What you can hire us to do — and what we cannot do.
Nevada draws this line in statute. Before you hand anyone the title to your home, know exactly which side of it they stand on. A Nevada document preparer informs. It never advises.
What we do
- Prepare the document you have chosen, and the Declaration of Value that goes with it
- Explain it in English or Vietnamese before you sign
- Handle notarization and record it with the county
- Show you the recording fee and any transfer tax before you commit
- Put our name, address, phone, and registration number on the paperwork
What we are not permitted to do
- Tell you which document you should choose
- Give an opinion about your rights, your options, or your strategy
- Represent you in a courtroom, or negotiate on your behalf
- Promise how a recorder or a court will treat your filing
- Offer the confidentiality of an attorney–client relationship
- Decide whether a transfer-tax exemption applies to your transfer
Every line, published before you call.
A Las Vegas firm publishes $542 for a first deed, and says plainly on its own site that it is not the most cost-effective place to have a deed written. We agree with them, and we show you the whole bill.
Check us with the state before you pay a dollar.
Deed fraud is real enough that the Clark County Recorder posts a Nevada Attorney General consumer-protection alert on its own front page, and runs a free notification service that emails you whenever a document is recorded against your name or parcel. Be suspicious. Nevada publishes the registry; the IRS publishes its program. Any Nevada document preparer must display a certificate of registration in the office, give you a written disclosure before any work begins, and sign a written contract naming the total price. If any of that is missing, walk — from us, or from anyone.
Nevada Secretary of State
The document preparation service program, and how to file a complaint about one.
nvsos.gov ↗Nevada business entity search
Confirm TruPoint LLC is registered and in good standing to transact business in Nevada.
esos.nv.gov ↗IRS ITIN Acceptance Agent Program
What a Certifying Acceptance Agent is authorized to do, straight from the IRS.
irs.gov ↗If English is not the language you think in.
Most deed sites will hand you a translated PDF and call that service. TruPoint works in English and Vietnamese, and the person who prepares your document is the person who explains it and answers your questions — in the language you think in, before you sign anything.

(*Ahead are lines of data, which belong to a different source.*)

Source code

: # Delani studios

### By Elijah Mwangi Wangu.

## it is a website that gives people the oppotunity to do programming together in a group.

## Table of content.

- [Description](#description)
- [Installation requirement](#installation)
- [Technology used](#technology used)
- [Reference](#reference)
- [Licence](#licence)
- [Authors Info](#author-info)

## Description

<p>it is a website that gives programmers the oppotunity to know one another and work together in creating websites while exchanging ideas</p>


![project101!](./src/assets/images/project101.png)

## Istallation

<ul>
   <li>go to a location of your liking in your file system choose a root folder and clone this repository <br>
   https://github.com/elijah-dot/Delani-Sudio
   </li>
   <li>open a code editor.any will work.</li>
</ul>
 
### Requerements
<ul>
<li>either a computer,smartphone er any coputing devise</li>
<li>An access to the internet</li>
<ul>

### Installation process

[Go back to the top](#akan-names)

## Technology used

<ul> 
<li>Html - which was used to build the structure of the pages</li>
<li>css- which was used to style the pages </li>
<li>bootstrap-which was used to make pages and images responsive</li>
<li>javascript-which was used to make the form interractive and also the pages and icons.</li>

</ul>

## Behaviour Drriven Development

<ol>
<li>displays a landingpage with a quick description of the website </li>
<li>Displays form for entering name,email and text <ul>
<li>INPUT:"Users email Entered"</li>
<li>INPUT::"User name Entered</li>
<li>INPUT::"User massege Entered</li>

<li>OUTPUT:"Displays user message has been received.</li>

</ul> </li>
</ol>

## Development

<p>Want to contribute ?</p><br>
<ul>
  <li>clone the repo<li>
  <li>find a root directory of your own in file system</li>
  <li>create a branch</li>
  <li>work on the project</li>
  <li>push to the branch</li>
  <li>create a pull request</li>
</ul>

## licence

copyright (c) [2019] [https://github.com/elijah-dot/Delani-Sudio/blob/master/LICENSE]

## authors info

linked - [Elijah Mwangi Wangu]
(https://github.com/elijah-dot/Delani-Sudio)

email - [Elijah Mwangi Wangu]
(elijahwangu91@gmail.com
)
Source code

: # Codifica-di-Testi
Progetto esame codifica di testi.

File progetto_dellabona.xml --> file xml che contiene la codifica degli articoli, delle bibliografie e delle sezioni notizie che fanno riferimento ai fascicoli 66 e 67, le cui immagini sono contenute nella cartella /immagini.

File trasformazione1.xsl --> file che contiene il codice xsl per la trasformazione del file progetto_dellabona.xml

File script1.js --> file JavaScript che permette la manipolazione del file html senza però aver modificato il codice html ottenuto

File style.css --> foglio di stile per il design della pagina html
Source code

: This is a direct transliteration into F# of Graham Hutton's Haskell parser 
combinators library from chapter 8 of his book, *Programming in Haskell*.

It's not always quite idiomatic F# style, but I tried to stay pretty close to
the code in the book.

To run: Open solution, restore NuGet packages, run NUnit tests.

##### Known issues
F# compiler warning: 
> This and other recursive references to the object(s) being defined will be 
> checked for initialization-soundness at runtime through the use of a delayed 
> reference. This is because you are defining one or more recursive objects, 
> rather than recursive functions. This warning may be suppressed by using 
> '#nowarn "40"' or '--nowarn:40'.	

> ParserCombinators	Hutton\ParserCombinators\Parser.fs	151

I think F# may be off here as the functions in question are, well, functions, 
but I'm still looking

Quinnie is also an IRS Certifying Acceptance Agent, which means she can verify identity documents in person for an ITIN application, so a passport never leaves its owner’s hand. Foreign owners of Nevada property often need an ITIN and a deed in the same month. No one else we could find in Nevada offers both under one roof.
That is the whole idea. One person, two languages, and nothing sent to a stranger.
Fingerscan Digital — our sister service
Fingerprinting, apostille, and Live Scan are handled by Fingerscan Digital. It operates separately from TruPoint and answers a different phone number.
What people ask before they hire us.
Nevada law does not require an attorney to prepare a deed. It also does not accept a blank form: recorders reject documents missing the grantee’s mailing address, the assessor’s parcel number, or the name and address for the tax statement, and every transfer must record with a completed Declaration of Value. A registered Nevada document preparer sits between the two — a named, accountable person prepares the document you have chosen, at a published fee, and records it for you.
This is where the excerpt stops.